Now that I have gotten my excuses out of the way, I am really frustrated right now. Frustrated because despite all my attempts to be healthy this week, I have gone from 220 to 215 to 222. I was 222 lbs this morning and that number makes me ill. I’ve come a long way since 370 lbs and I refuse to let myself gain weight like this anymore. The problem is, if I can do nearly 40 minutes of cardio exercise and eat healthy, why am I gaining so much weight so quickly?

Losing weight is not about looking hot or feeling hot. It’s about becoming healthier, about being able to take care of myself more effectively. If losing weight and getting fit means better blood sugar control, more energy and improved concentration, then my primary focus is simply to get there. I need to get there, my health and well being absolutely depend on it.. But I am stuck. Why can’t I make everything come together so I can lose some weight?

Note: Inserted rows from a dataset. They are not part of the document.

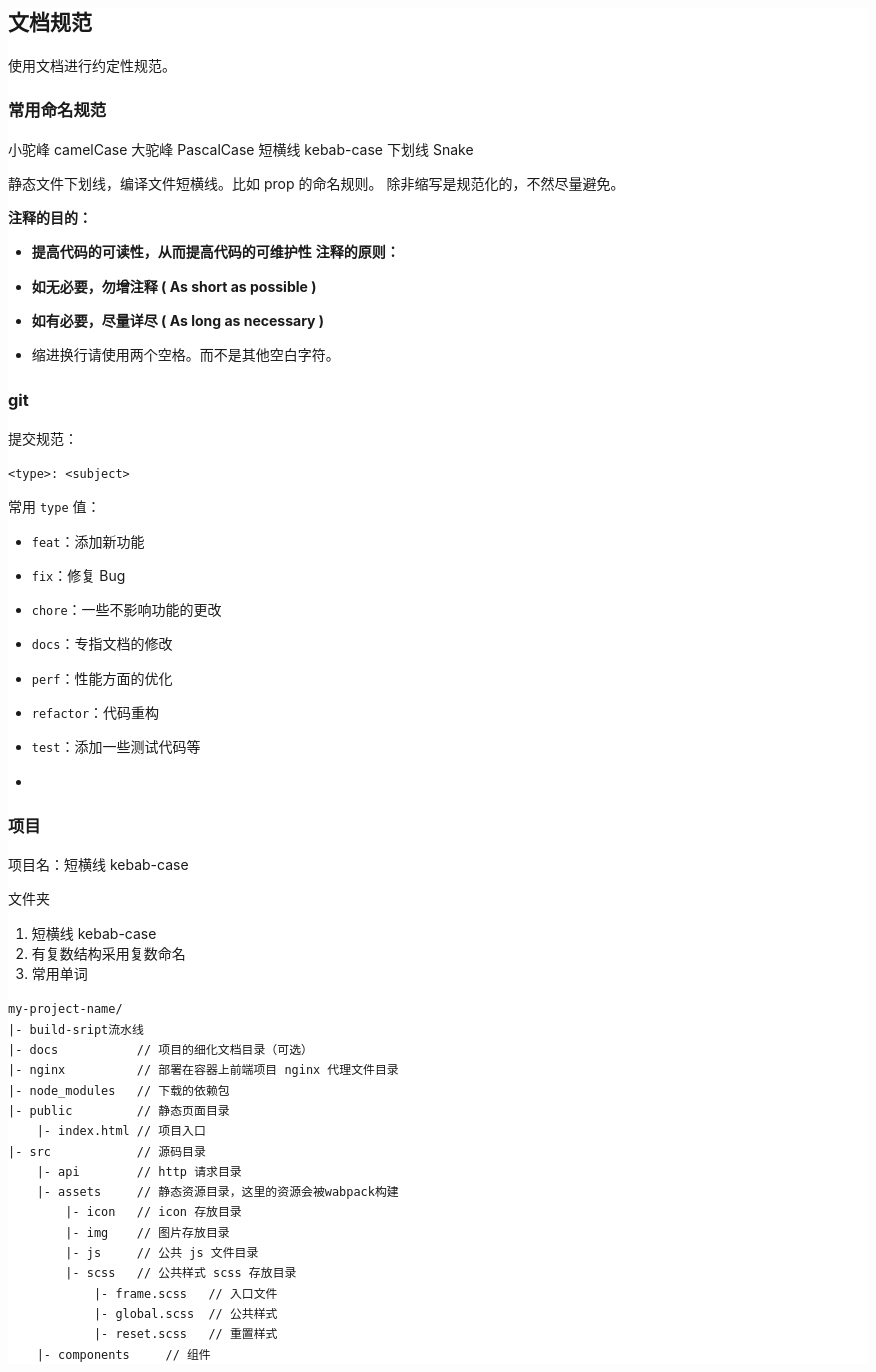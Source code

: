 ## 文档规范
使用文档进行约定性规范。

### 常用命名规范
小驼峰 camelCase
大驼峰 PascalCase
短横线 kebab-case
下划线 Snake

静态文件下划线，编译文件短横线。比如 prop 的命名规则。
除非缩写是规范化的，不然尽量避免。

**注释的目的：**
-   **提高代码的可读性，从而提高代码的可维护性**
**注释的原则：**
-   **如无必要，勿增注释 ( As short as possible )**
-   **如有必要，尽量详尽 ( As long as necessary )**

-   缩进换行请使用两个空格。而不是其他空白字符。

### git
提交规范：

`<type>: <subject>   `

常用 `type` 值：

-   `feat`：添加新功能
    
-   `fix`：修复 Bug
    
-   `chore`：一些不影响功能的更改
    
-   `docs`：专指文档的修改
    
-   `perf`：性能方面的优化
    
-   `refactor`：代码重构
    
-   `test`：添加一些测试代码等
- 
### 项目
项目名：短横线 kebab-case

文件夹
1. 短横线 kebab-case
2. 有复数结构采用复数命名
3. 常用单词
```
my-project-name/
|- build-sript流水线
|- docs           // 项目的细化文档目录（可选）  
|- nginx          // 部署在容器上前端项目 nginx 代理文件目录  
|- node_modules   // 下载的依赖包  
|- public         // 静态页面目录  
    |- index.html // 项目入口  
|- src            // 源码目录  
    |- api        // http 请求目录  
    |- assets     // 静态资源目录，这里的资源会被wabpack构建  
        |- icon   // icon 存放目录  
        |- img    // 图片存放目录  
        |- js     // 公共 js 文件目录  
        |- scss   // 公共样式 scss 存放目录  
            |- frame.scss   // 入口文件  
            |- global.scss  // 公共样式  
            |- reset.scss   // 重置样式  
    |- components     // 组件  
```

Last summer I went practically 0-carbs and got down to 198lbs, but then I started having hypoglycemic incidents, and I had to start consuming carbs again.. and eating carbs is a slippery slope. 😉 Maybe I need to do the no-carb thing again. Maybe there is some key I’m missing here. I felt so much better at 198lbs. I felt motivated to get to 170. I felt motivated to be truly healthy and in control of my well being.